Posted: Wed, 18 May 2005, 20:42
by Pank
Aj, prawie cały post niechcący zamknąłem... Pozostaje tylko zamieścić najlepsze zdjęcia, bo wszystkich juz mi się nie chce ;)

Dziś z MJem Katherine i Randy :] A Randy z rozłożonymi rękami i książką, co mi na Biblię wygląda (http://editorial.gettyimages.com/source ... 8641&cdi=0) :>

A i zeznaje dziś pan Chris Robinson i Vernee Watson-Johnson.

Michael dalej zmęczony, bez okularów, znów w jednokolorowej kamizelce. Podtrzymywał dziś Katherine, ale po zdjęciach trudno wywnioskować, czy z nią wszystko dobrze.

Image
Image
Image
Image

+ Getty: http://editorial.gettyimages.com/source ... |0|0|0&p=7

Posted: Wed, 18 May 2005, 21:02
by kate
Dziś zeznawał kuzyn Michaela. Zeznał, że widział jak Gavin i jego młodszy brat masturbowali się oglądając jakieś pornograficzne filmy czy czasopisma. Uciekł, kiedy chłopcy zapytali się go, czy nie chciałby się do nich dołączyć. Opowiedział Michaelowi o oglądaniu pornografii, ale On nie chciał wierzyć, myślał, że Gavin i młodszy są "dobrzy".

Rijo Jackson zeznał również, że Michael zamówił kiedyś do sypialni butelkę wina.
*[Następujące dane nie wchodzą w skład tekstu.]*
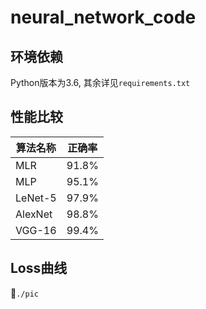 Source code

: # neural_network_code

## 环境依赖

Python版本为3.6, 其余详见`requirements.txt`

## 性能比较

| 算法名称 | 正确率 |
| --- | --- |
| MLR | 91.8% |
| MLP | 95.1% |
| LeNet-5 | 97.9% |
| AlexNet | 98.8% |
| VGG-16 | 99.4% |

## Loss曲线

`./pic`
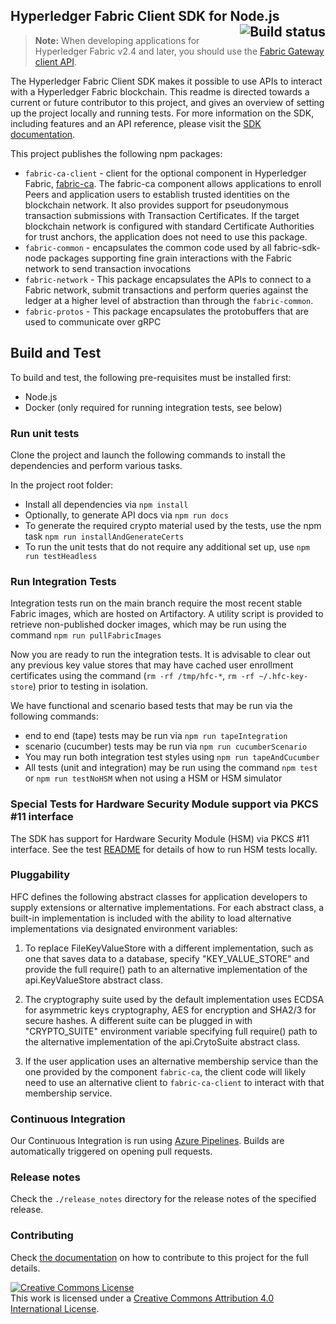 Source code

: ## Hyperledger Fabric Client SDK for Node.js <a href="https://github.com/hyperledger/fabric-sdk-node/actions/workflows/scheduled.yml"><img src="https://github.com/hyperledger/fabric-sdk-node/actions/workflows/scheduled.yml/badge.svg" alt="Build status" style="float: right"></a>

> **Note:** When developing applications for Hyperledger Fabric v2.4 and later, you should use the [Fabric Gateway client API](https://hyperledger.github.io/fabric-gateway/).

The Hyperledger Fabric Client SDK makes it possible to use APIs to interact with a Hyperledger Fabric blockchain. This readme is directed towards a current or future contributor to this project, and gives an overview of setting up the project locally and running tests. For more information on the SDK, including features and an API reference, please visit the [SDK documentation](https://hyperledger.github.io/fabric-sdk-node/).

This project publishes the following npm packages:
* `fabric-ca-client` - client for the optional component in Hyperledger Fabric, [fabric-ca](http://hyperledger-fabric-ca.readthedocs.io/en/latest/users-guide.html). The fabric-ca component allows applications to enroll Peers and application users to establish trusted identities on the blockchain network. It also provides support for pseudonymous transaction submissions with Transaction Certificates. If the target blockchain network is configured with standard Certificate Authorities for trust anchors, the application does not need to use this package.
* `fabric-common` - encapsulates the common code used by all fabric-sdk-node packages supporting fine grain interactions with the Fabric network to send transaction invocations
* `fabric-network` - This package encapsulates the APIs to connect to a Fabric network, submit transactions and perform queries against the ledger at a higher level of abstraction than through the `fabric-common`.
* `fabric-protos` - This package encapsulates the protobuffers that are used to communicate over gRPC

## Build and Test
To build and test, the following pre-requisites must be installed first:
* Node.js
* Docker (only required for running integration tests, see below)

### Run unit tests
Clone the project and launch the following commands to install the dependencies and perform various tasks.

In the project root folder:
* Install all dependencies via `npm install`
* Optionally, to generate API docs via `npm run docs`
* To generate the required crypto material used by the tests, use the npm task `npm run installAndGenerateCerts`
* To run the unit tests that do not require any additional set up, use `npm run testHeadless`

### Run Integration Tests
Integration tests run on the main branch require the most recent stable Fabric images, which are hosted on Artifactory. A utility script is provided to retrieve non-published docker images, which may be run using the command `npm run pullFabricImages`

Now you are ready to run the integration tests. It is advisable to clear out any previous key value stores that may have cached user enrollment certificates using the command (`rm -rf /tmp/hfc-*`, `rm -rf ~/.hfc-key-store`) prior to testing in isolation.

We have functional and scenario based tests that may be run via the following commands:
  * end to end (tape) tests may be run via `npm run tapeIntegration`
  * scenario (cucumber) tests may be run via `npm run cucumberScenario`
  * You may run both integration test styles using `npm run tapeAndCucumber`
  * All tests (unit and integration) may be run using the command `npm test` or `npm run testNoHSM` when not using a HSM or HSM simulator

### Special Tests for Hardware Security Module support via PKCS #11 interface

The SDK has support for Hardware Security Module (HSM) via PKCS #11 interface. See the test [README](test/README.md) for details of how to run HSM tests locally.

### Pluggability
HFC defines the following abstract classes for application developers to supply extensions or alternative implementations. For each abstract class, a built-in implementation is included with the ability to load alternative implementations via designated environment variables:

1. To replace FileKeyValueStore with a different implementation, such as one that saves data to a database, specify "KEY_VALUE_STORE" and provide the full require() path to an alternative implementation of the api.KeyValueStore abstract class.

2. The cryptography suite used by the default implementation uses ECDSA for asymmetric keys cryptography, AES for encryption and SHA2/3 for secure hashes. A different suite can be plugged in with "CRYPTO_SUITE" environment variable specifying full require() path to the alternative implementation of the api.CrytoSuite abstract class.

3. If the user application uses an alternative membership service than the one provided by the component `fabric-ca`, the client code will likely need to use an alternative client to `fabric-ca-client` to interact with that membership service.

### Continuous Integration

Our Continuous Integration is run using [Azure Pipelines](https://dev.azure.com/Hyperledger/Fabric-SDK-Node/_build). Builds are automatically triggered on opening pull requests.

### Release notes

Check the `./release_notes` directory for the release notes of the specified release.

### Contributing

Check [the documentation](./CONTRIBUTING.md) on how to contribute to this project for the full details.

<a rel="license" href="http://creativecommons.org/licenses/by/4.0/"><img alt="Creative Commons License" style="border-width:0" src="https://i.creativecommons.org/l/by/4.0/88x31.png" /></a><br />This work is licensed under a <a rel="license" href="http://creativecommons.org/licenses/by/4.0/">Creative Commons Attribution 4.0 International License</a>.
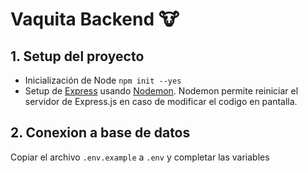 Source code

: # Vaquita Backend 🐮

## 1. Setup del proyecto

- Inicialización de Node `npm init --yes`
- Setup de [Express](https://expressjs.com/) usando [Nodemon](https://nodemon.io). Nodemon permite reiniciar el servidor de Express.js en caso de modificar el codigo en pantalla.


## 2. Conexion a base de datos

Copiar el archivo `.env.example` a `.env` y completar las variables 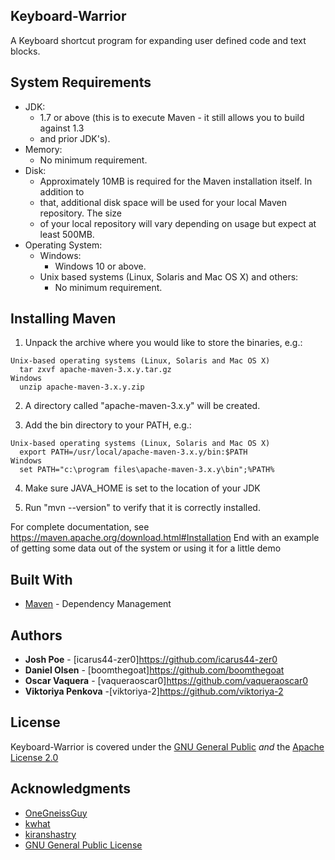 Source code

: Keyboard-Warrior
-------------------
A Keyboard shortcut program for expanding user defined code and text blocks. 

System Requirements
-------------------

  * JDK:
    * 1.7 or above (this is to execute Maven - it still allows you to build against 1.3
    * and prior JDK's).
  * Memory:
    * No minimum requirement.
  * Disk:
    * Approximately 10MB is required for the Maven installation itself. In addition to
    * that, additional disk space will be used for your local Maven repository. The size
    * of your local repository will vary depending on usage but expect at least 500MB.
  * Operating System:
    * Windows:
      * Windows 10 or above.
    * Unix based systems (Linux, Solaris and Mac OS X) and others:
      * No minimum requirement.

  Installing Maven
  ----------------

  1) Unpack the archive where you would like to store the binaries, e.g.:

    Unix-based operating systems (Linux, Solaris and Mac OS X)
      tar zxvf apache-maven-3.x.y.tar.gz
    Windows
      unzip apache-maven-3.x.y.zip

  2) A directory called "apache-maven-3.x.y" will be created.

  3) Add the bin directory to your PATH, e.g.:

    Unix-based operating systems (Linux, Solaris and Mac OS X)
      export PATH=/usr/local/apache-maven-3.x.y/bin:$PATH
    Windows
      set PATH="c:\program files\apache-maven-3.x.y\bin";%PATH%

  4) Make sure JAVA_HOME is set to the location of your JDK

  5) Run "mvn --version" to verify that it is correctly installed.

For complete documentation, see https://maven.apache.org/download.html#Installation
End with an example of getting some data out of the system or using it for a little demo


Built With
-------------------
* [Maven](https://maven.apache.org/) - Dependency Management


Authors
-------------------
* **Josh Poe** - [icarus44-zer0]https://github.com/icarus44-zer0
* **Daniel Olsen** - [boomthegoat]https://github.com/boomthegoat
* **Oscar Vaquera** - [vaqueraoscar0]https://github.com/vaqueraoscar0
* **Viktoriya Penkova** -[viktoriya-2]https://github.com/viktoriya-2

License
-------------------
Keyboard-Warrior is covered under the [GNU General Public](https://www.gnu.org/licenses/gpl-3.0.txt) *and* the
[Apache License 2.0](https://www.apache.org/licenses/LICENSE-2.0)

Acknowledgments
-------------------
* [OneGneissGuy](https://github.com/OneGneissGuy)
* [kwhat](https://github.com/kwhat/jnativehook)
* [kiranshastry](https://www.flaticon.com/authors/kiranshastry)
* [GNU General Public License](https://www.gnu.org/licenses/gpl-3.0.en.html)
Gavin i młodszy podeszli do drzwi aby odebrać butelkę i na jakiś czas zniknęli. Potem okazało się, że butelka jest otwarta i ubyło trochę wina. Jednak Michael nie zagłębiał się w ten temat i pozostawił to bez komentarza.

Rijo nie wie, czy chłopcy rzeczywiście wypili to wino. Potem dodał jeszcze, że nie jest pewny, czy butelka rzeczywiście była otwarta.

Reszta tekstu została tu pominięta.